WE Program Mentors Aspiring Entrepreneurs
YOUNGSTOWN, Ohio – Entrepreneurship, Carmella Williams says, is in her blood.
She wanted to go into business from the time she was old enough to understand the concept. “I just hadn’t found that one thing that I would call its purpose,” she says.
That entrepreneurial spirit goes back to her grandfather who, after he was laid off from his steel mill job, started junking – later increasing the business into a garage – and her mother, who ran a floral shop and sold Avon products, and her uncles, who entered construction and painting in addition to their day jobs.
“Everybody has a second job or business, so to speak,” Williams says.
The Hubbard resident launched her own venture about three years ago after she was laid off temporarily from Youngstown State University. During that time, she started canning food and then began canning hair care products based on her own formulas. She also conducted what she calls “hair seminars.” Sixteen people showed up for the first seminar, double the number she had projected.
“It’s been a life journey,” she says.
Her company, Carmella Maria, has grown to offer nine products for hair care and three for body care. Now Williams is looking to take her business to the next level.
Williams is among the 17 current and prospective female business owners looking for that kind of help through the WE Launch program conducted by Women in Entrepreneurship, an initiative of the Youngstown Business Incubator.
Participants “are going to learn the purpose of a business plan, how to develop a business plan and the marketing aspect of a business,” says Stephanie Gilchrist, program director of Women in Entrepreneurship.
“They’re going to learn the legal aspects of a business, the necessary insurance, accounting tools and other fundamentals in starting a business and maintaining a business.”
The 17 women come from a range of businesses that include media, water purification, clothing retail and graphic design, “They are all diverse in what they do and in their skills they bring to the table,” Gilchrist says.
The program began with a reception in late February, followed March 2 with a class on the components of a business plan and a business model presented by Liberty Merrill, who oversees the small-business assistance programs at Youngstown Neighborhood Development Corp.
A business plan “is not this abstract thing that you write up,” Merrill told the WE Launch participants. “This is the concrete, where-the-rubber-meets-the-road of your business, and hopefully you can do it ahead of time so that you know you’re solid and that your business is going to be successful.”
The plan, which can be short, is necessary to communicate the idea of the business to another individual, such as a banker or investor.

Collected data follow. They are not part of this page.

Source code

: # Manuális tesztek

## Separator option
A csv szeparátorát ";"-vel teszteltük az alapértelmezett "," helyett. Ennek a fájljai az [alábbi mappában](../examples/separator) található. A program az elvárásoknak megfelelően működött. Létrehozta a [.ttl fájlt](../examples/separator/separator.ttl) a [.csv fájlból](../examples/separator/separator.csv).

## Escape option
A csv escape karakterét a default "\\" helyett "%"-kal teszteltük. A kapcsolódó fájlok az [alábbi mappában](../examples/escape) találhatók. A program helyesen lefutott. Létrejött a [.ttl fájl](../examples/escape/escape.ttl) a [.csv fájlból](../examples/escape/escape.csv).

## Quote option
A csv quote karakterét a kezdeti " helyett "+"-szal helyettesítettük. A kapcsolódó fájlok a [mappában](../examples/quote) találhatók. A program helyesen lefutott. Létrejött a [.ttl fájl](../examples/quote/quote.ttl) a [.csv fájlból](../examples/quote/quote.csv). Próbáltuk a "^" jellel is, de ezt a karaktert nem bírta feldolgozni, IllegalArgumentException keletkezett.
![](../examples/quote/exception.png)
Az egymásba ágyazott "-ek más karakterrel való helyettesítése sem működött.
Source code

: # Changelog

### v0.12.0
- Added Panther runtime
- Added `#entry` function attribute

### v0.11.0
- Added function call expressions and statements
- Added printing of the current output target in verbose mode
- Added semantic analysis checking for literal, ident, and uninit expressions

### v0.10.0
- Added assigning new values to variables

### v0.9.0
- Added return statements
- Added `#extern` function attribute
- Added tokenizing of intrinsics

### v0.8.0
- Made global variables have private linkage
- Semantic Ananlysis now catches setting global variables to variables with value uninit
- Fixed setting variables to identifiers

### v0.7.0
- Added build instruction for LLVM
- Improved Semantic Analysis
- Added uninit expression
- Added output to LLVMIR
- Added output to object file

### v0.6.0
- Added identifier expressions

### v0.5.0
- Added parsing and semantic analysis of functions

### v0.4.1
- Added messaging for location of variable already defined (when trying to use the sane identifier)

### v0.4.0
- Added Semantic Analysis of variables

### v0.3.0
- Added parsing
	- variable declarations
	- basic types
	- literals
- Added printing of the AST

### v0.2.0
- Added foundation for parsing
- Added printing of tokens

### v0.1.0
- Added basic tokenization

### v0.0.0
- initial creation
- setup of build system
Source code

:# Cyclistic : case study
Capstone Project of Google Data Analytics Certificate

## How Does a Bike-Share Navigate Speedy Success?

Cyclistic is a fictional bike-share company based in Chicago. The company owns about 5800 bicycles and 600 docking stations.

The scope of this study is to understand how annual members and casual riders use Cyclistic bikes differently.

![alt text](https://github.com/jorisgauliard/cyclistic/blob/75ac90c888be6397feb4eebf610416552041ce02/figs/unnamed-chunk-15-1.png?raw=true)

It must be realistic in its with goals projected growth. In addition, the plan not only has to identify the market but address “how you are going to access that market,” Merrill advised.
“Someone looking at this has to think you’ve thought this through,” she said.
At the end of the program, one of the participants will be awarded a $5,000 grant.
Each woman is paired with an established female business owner who volunteers as her mentor.
Deanna Fusillo is mentoring Williams, who learned about the program by attending the She Started It trade show at YBI in December.
Fusillo owns Sassy Girl Media in Canfield, a Web design, social media and digital marketing firm. Sassy Girl began exploring social media and Web design to promote a business she had launched five years ago, Sweet D Bites.
“Since then, I’ve taken different classes and workshops,” she says, and subsequently helped other female entrepreneurs start their websites and has given seminars on marketing.
As she works with Williams, Fusillo hopes her protégé “learns from the mistakes I’ve made and doesn’t make them herself,” she says.
“There’s always a ton of little mistakes that you make along the way and you learn from it. … Some things work and some things completely flop,” she notes.
Fusillo also hopes to push Williams “outside her comfort zone and inspire her to do more than she thinks she can do right now and not be afraid of the risks,” she adds.
Williams is aware she must do more. She has reached out to a chemist to help her further develop her products, which she still makes in her kitchen. “I know I’ve reached my limits,” she says.
Beyond that, she allows everything has been “disjointed” as she has launched the enterprise. “So this is going to help me bring it all together and polish it,” she says.
Gilchrist acknowledges more women applied than the incubator had slots. “At some point, we just had to say No,” she says.
Planning is underway to conduct a second nine-week WE Launch program this fall in the offices of the Raymond John Wean Foundation in downtown Warren.
Pictured: Participants and mentors gather for the first in the series of weekly educational programs. Front row, from left, are Crystal Wells, Donia Kravitz Foster, Stephanie Kelly, Kim Zeidenstein, Mary Protheroe and Stephanie Gilchrist. Back row: Kathy Serenko, Helen Muga, Tracy Winbush, Melissa D’Apolito, Danica Hobbs, Jack Kravitz, Donna Cadwallader, Carmella Williams, Marissa Devantier and LaKita Williams.